:: Records for processing

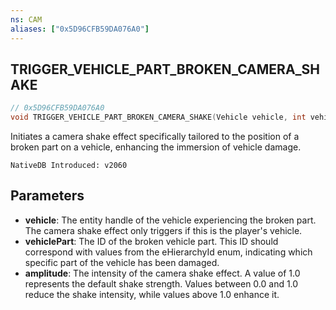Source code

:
 ```yaml
---
ns: CAM
aliases: ["0x5D96CFB59DA076A0"]
---
```

## TRIGGER_VEHICLE_PART_BROKEN_CAMERA_SHAKE

```c
// 0x5D96CFB59DA076A0
void TRIGGER_VEHICLE_PART_BROKEN_CAMERA_SHAKE(Vehicle vehicle, int vehiclePart, float amplitude);
```

Initiates a camera shake effect specifically tailored to the position of a broken part on a vehicle, enhancing the immersion of vehicle damage.

```
NativeDB Introduced: v2060
```

## Parameters
* **vehicle**: The entity handle of the vehicle experiencing the broken part. The camera shake effect only triggers if this is the player's vehicle.
* **vehiclePart**: The ID of the broken vehicle part. This ID should correspond with values from the eHierarchyId enum, indicating which specific part of the vehicle has been damaged.
* **amplitude**: The intensity of the camera shake effect. A value of 1.0 represents the default shake strength. Values between 0.0 and 1.0 reduce the shake intensity, while values above 1.0 enhance it.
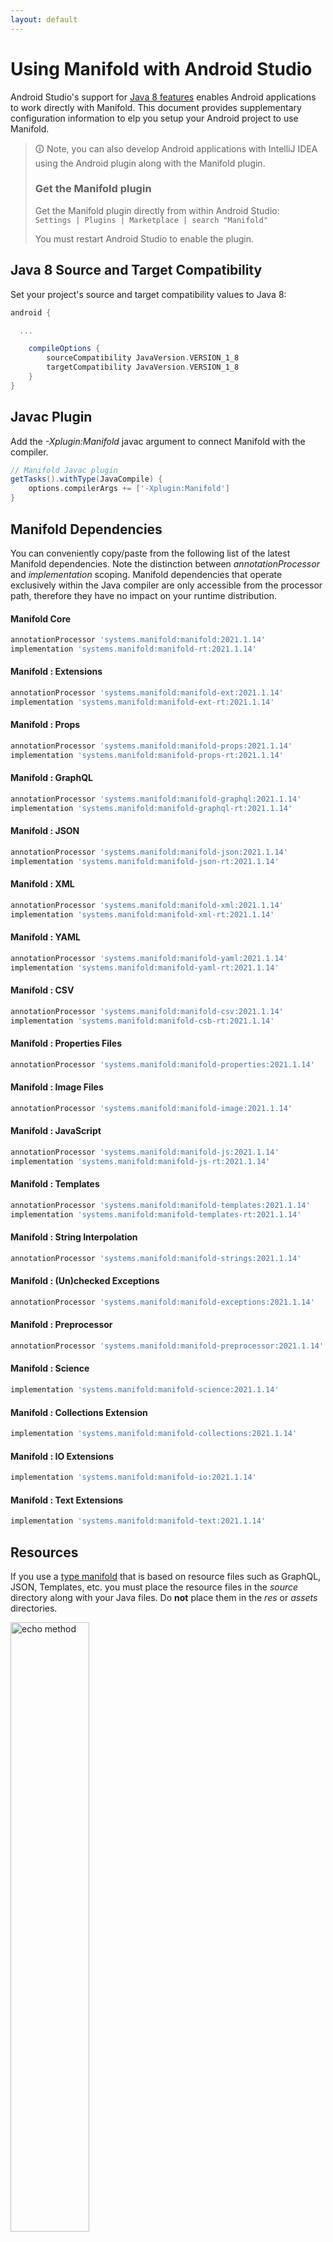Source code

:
 ```yaml
---
layout: default
---
```


# Using Manifold with Android Studio

Android Studio's support for [Java 8 features](https://developer.android.com/studio/write/java8-support.html) enables
Android applications to work directly with Manifold. This document provides supplementary configuration information to
elp you setup your Android project to use Manifold.

>🛈 Note, you can also develop Android applications with IntelliJ IDEA using the Android plugin along with the Manifold
>plugin. 
>
>### Get the Manifold plugin
>Get the Manifold plugin directly from within Android Studio:
><br>
>`Settings | Plugins | Marketplace | search "Manifold"`
><br>
> 
>You must restart Android Studio to enable the plugin. 
 
## Java 8 Source and Target Compatibility 
Set your project's source and target compatibility values to Java 8:

```groovy
android {

  ...

    compileOptions {
        sourceCompatibility JavaVersion.VERSION_1_8
        targetCompatibility JavaVersion.VERSION_1_8
    }
}
```

## Javac Plugin
Add the *-Xplugin:Manifold* javac argument to connect Manifold with the compiler.

```groovy
// Manifold Javac plugin
getTasks().withType(JavaCompile) {
    options.compilerArgs += ['-Xplugin:Manifold']
}
```    

## Manifold Dependencies
You can conveniently copy/paste from the following list of the latest Manifold dependencies. Note the distinction
between *annotationProcessor* and *implementation* scoping. Manifold dependencies that operate exclusively within the
Java compiler are only accessible from the processor path, therefore they have no impact on your runtime distribution.

#### Manifold Core
```groovy
annotationProcessor 'systems.manifold:manifold:2021.1.14'
implementation 'systems.manifold:manifold-rt:2021.1.14'
```
#### Manifold : Extensions
```groovy
annotationProcessor 'systems.manifold:manifold-ext:2021.1.14'
implementation 'systems.manifold:manifold-ext-rt:2021.1.14'
```
#### Manifold : Props
```groovy
annotationProcessor 'systems.manifold:manifold-props:2021.1.14'
implementation 'systems.manifold:manifold-props-rt:2021.1.14'
```
#### Manifold : GraphQL
```groovy
annotationProcessor 'systems.manifold:manifold-graphql:2021.1.14'
implementation 'systems.manifold:manifold-graphql-rt:2021.1.14'
```
#### Manifold : JSON
```groovy
annotationProcessor 'systems.manifold:manifold-json:2021.1.14'
implementation 'systems.manifold:manifold-json-rt:2021.1.14'
```
#### Manifold : XML
```groovy
annotationProcessor 'systems.manifold:manifold-xml:2021.1.14'
implementation 'systems.manifold:manifold-xml-rt:2021.1.14'
```
#### Manifold : YAML
```groovy
annotationProcessor 'systems.manifold:manifold-yaml:2021.1.14'
implementation 'systems.manifold:manifold-yaml-rt:2021.1.14'
```
#### Manifold : CSV
```groovy
annotationProcessor 'systems.manifold:manifold-csv:2021.1.14'
implementation 'systems.manifold:manifold-csb-rt:2021.1.14'
```
#### Manifold : Properties Files
```groovy
annotationProcessor 'systems.manifold:manifold-properties:2021.1.14'
```
#### Manifold : Image Files
```groovy
annotationProcessor 'systems.manifold:manifold-image:2021.1.14'
```
#### Manifold : JavaScript
```groovy
annotationProcessor 'systems.manifold:manifold-js:2021.1.14'
implementation 'systems.manifold:manifold-js-rt:2021.1.14'
```
#### Manifold : Templates
```groovy
annotationProcessor 'systems.manifold:manifold-templates:2021.1.14'
implementation 'systems.manifold:manifold-templates-rt:2021.1.14'
```
#### Manifold : String Interpolation
```groovy
annotationProcessor 'systems.manifold:manifold-strings:2021.1.14'
```
#### Manifold : (Un)checked Exceptions
```groovy
annotationProcessor 'systems.manifold:manifold-exceptions:2021.1.14'
```
#### Manifold : Preprocessor
```groovy
annotationProcessor 'systems.manifold:manifold-preprocessor:2021.1.14'
```
#### Manifold : Science
```groovy
implementation 'systems.manifold:manifold-science:2021.1.14'
```
#### Manifold : Collections Extension
```groovy
implementation 'systems.manifold:manifold-collections:2021.1.14'
```
#### Manifold : IO Extensions
```groovy
implementation 'systems.manifold:manifold-io:2021.1.14'
```
#### Manifold : Text Extensions
```groovy
implementation 'systems.manifold:manifold-text:2021.1.14'
```

## Resources

If you use a [type manifold](https://github.com/manifold-systems/manifold/tree/master/manifold-core-parent/manifold#the-big-picture)
that is based on resource files such as GraphQL, JSON, Templates, etc. you must place the resource files in the 
*source* directory along with your Java files.  Do **not** place them in the *res* or *assets* directories.
 
<p><img src="http://manifold.systems/images/android_resources.png" alt="echo method" width="50%" height="50%"/></p> 

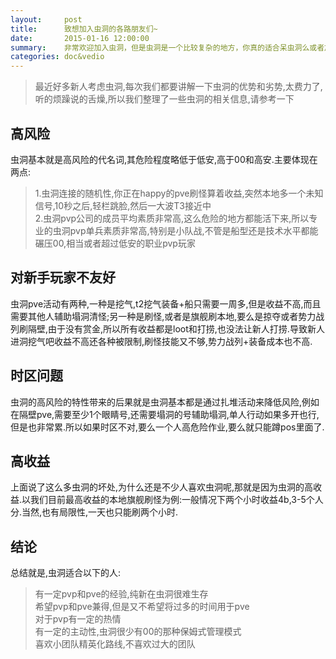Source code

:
 ```yaml
---
layout:     post
title:      致想加入虫洞的各路朋友们~
date:       2015-01-16 12:00:00
summary:    非常欢迎加入虫洞，但是虫洞是一个比较复杂的地方，你真的适合呆虫洞么或者加入我们公司么？
categories: doc&vedio
---
```


> 最近好多新人考虑虫洞,每次我们都要讲解一下虫洞的优势和劣势,太费力了,听的烦躁说的舌燥,所以我们整理了一些虫洞的相关信息,请参考一下

## 高风险

虫洞基本就是高风险的代名词,其危险程度略低于低安,高于00和高安.主要体现在两点:

> 1.虫洞连接的随机性,你正在happy的pve刷怪算着收益,突然本地多一个未知信号,10秒之后,轻栏跳脸,然后一大波T3接近中<br>
> 2.虫洞pvp公司的成员平均素质非常高,这么危险的地方都能活下来,所以专业的虫洞pvp单兵素质非常高,特别是小队战,不管是船型还是技术水平都能碾压00,相当或者超过低安的职业pvp玩家

## 对新手玩家不友好

虫洞pve活动有两种,一种是挖气,t2挖气装备+船只需要一周多,但是收益不高,而且需要其他人辅助塌洞清怪;另一种是刷怪,或者是旗舰刷本地,要么是掠夺或者势力战列刷隔壁,由于没有赏金,所以所有收益都是loot和打捞,也没法让新人打捞.导致新人进洞挖气吧收益不高还各种被限制,刷怪技能又不够,势力战列+装备成本也不高.

## 时区问题

虫洞的高风险的特性带来的后果就是虫洞基本都是通过扎堆活动来降低风险,例如在隔壁pve,需要至少1个眼睛号,还需要塌洞的号辅助塌洞,单人行动如果多开也行,但是也非常累.所以如果时区不对,要么一个人高危险作业,要么就只能蹲pos里面了.

## 高收益

上面说了这么多虫洞的坏处,为什么还是不少人喜欢虫洞呢,那就是因为虫洞的高收益.以我们目前最高收益的本地旗舰刷怪为例:一般情况下两个小时收益4b,3-5个人分.当然,也有局限性,一天也只能刷两个小时.

## 结论

总结就是,虫洞适合以下的人:

> 有一定pvp和pve的经验,纯新在虫洞很难生存<br>
> 希望pvp和pve兼得,但是又不希望将过多的时间用于pve<br>
> 对于pvp有一定的热情<br>
> 有一定的主动性,虫洞很少有00的那种保姆式管理模式<br>
> 喜欢小团队精英化路线,不喜欢过大的团队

::::

> [Task to carry out]:
If a line in the records above has the word "JavaVersion", copy it out.

> [Solution to this problem]:
        sourceCompatibility JavaVersion.VERSION_1_8
        targetCompatibility JavaVersion.VERSION_1_8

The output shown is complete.